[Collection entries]
[Start of section]

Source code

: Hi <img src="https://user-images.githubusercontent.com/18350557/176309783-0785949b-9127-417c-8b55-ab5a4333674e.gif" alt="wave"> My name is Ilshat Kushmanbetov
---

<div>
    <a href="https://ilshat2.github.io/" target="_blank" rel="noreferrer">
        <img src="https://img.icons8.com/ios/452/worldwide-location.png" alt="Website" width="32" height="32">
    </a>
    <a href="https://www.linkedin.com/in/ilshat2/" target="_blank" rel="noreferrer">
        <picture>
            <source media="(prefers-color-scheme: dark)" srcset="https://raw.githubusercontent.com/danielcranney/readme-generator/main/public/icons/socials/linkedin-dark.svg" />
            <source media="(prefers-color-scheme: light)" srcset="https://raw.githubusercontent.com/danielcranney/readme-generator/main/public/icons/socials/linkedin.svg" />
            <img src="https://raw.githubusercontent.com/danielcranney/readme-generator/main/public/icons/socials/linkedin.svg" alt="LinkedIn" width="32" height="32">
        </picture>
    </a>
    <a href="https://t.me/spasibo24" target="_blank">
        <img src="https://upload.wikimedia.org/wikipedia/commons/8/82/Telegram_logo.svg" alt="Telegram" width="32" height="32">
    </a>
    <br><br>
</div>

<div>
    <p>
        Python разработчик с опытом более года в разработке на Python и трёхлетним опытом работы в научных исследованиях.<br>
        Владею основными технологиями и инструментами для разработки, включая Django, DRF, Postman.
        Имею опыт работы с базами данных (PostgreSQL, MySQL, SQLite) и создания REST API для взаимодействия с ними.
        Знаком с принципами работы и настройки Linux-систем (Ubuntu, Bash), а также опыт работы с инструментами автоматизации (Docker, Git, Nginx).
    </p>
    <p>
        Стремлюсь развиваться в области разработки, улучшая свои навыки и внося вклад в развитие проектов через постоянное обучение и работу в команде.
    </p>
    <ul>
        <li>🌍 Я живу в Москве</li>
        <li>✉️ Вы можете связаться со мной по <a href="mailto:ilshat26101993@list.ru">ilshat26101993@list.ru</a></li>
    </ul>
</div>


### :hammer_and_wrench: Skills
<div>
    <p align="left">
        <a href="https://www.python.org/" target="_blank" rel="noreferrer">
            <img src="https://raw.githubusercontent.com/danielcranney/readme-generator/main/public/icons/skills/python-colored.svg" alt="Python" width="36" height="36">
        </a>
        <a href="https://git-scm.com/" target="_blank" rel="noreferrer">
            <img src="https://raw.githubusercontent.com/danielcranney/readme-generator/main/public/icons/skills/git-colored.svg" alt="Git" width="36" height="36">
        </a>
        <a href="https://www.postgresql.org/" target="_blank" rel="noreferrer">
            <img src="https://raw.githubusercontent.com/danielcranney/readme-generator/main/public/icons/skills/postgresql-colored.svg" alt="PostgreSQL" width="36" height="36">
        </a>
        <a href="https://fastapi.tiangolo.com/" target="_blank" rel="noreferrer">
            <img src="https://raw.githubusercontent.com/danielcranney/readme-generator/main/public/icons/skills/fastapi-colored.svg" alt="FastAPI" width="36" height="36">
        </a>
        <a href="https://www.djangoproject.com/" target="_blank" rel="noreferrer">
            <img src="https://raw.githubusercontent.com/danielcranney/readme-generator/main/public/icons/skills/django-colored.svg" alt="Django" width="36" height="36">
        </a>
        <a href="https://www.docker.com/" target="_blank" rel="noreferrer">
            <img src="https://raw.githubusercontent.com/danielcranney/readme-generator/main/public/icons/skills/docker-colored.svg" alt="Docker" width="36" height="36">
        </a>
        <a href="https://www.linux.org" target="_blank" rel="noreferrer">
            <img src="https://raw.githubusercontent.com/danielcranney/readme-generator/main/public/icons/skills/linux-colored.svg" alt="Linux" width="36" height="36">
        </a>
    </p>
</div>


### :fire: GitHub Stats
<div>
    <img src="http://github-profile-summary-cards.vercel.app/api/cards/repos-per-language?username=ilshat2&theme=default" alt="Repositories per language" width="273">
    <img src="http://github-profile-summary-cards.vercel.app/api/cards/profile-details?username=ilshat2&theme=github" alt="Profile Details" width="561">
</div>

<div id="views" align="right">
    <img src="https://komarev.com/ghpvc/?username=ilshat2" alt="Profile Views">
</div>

[End of section]
[Start of section]

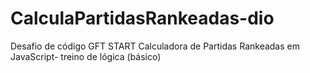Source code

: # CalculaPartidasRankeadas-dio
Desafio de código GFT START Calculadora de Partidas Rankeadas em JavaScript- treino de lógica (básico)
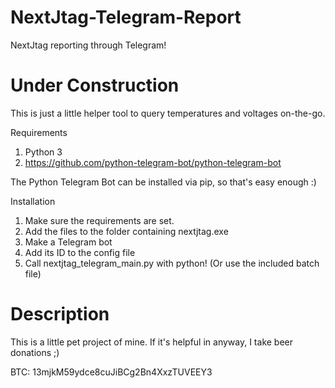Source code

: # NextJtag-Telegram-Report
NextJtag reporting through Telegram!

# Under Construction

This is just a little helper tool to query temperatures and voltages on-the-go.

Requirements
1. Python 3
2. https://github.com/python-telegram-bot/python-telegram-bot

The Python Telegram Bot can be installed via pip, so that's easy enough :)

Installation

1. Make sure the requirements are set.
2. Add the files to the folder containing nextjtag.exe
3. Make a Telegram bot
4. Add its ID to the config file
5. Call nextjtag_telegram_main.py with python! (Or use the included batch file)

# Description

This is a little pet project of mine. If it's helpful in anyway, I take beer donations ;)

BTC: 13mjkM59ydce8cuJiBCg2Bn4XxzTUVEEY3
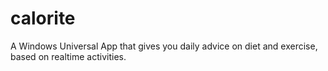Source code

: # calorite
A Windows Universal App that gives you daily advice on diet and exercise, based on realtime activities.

[End of section]
[Start of section]

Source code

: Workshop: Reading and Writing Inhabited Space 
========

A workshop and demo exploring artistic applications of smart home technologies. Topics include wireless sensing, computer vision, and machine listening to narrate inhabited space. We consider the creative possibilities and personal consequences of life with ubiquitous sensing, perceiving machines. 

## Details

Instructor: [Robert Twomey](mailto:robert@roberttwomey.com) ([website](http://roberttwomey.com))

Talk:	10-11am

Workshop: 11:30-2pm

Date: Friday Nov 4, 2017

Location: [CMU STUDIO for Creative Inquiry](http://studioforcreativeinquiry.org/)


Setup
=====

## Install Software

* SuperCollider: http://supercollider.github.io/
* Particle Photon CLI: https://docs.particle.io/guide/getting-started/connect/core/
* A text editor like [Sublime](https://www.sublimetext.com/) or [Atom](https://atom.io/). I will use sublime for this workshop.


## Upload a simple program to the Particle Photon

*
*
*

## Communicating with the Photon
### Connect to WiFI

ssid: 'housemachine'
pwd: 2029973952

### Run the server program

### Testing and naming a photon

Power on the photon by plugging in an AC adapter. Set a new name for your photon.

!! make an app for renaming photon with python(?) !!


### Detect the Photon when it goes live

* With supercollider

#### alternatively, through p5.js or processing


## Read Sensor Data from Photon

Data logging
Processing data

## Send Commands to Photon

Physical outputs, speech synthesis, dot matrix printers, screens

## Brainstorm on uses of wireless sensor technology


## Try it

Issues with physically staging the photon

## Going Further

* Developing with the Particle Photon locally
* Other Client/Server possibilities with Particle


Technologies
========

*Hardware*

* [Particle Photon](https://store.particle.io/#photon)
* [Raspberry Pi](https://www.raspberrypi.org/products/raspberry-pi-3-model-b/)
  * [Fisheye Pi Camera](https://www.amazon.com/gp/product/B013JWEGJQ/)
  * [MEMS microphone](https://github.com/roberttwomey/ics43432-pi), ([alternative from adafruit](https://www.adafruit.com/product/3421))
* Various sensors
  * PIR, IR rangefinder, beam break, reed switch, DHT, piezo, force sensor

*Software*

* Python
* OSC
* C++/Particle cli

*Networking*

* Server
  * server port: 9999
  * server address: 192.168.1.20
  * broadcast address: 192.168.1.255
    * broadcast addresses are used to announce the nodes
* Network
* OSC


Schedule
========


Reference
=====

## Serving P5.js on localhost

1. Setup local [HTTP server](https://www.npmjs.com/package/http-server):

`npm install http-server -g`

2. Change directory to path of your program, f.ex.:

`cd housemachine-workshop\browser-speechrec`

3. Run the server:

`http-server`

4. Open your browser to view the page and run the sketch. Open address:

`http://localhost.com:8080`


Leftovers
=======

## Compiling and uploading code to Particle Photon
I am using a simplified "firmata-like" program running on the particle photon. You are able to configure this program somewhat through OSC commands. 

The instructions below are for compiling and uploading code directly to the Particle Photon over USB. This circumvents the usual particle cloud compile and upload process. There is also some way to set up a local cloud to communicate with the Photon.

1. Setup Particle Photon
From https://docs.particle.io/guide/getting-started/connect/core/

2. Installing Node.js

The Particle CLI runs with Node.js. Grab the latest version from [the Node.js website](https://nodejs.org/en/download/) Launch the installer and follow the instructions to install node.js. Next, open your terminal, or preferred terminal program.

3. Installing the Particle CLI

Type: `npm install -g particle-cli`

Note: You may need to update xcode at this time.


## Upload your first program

[End of section]

- **What needs to be done**: Work out how many lines of the records contain the word "scheme". Give that number and nothing more.

- **Answer space**: 2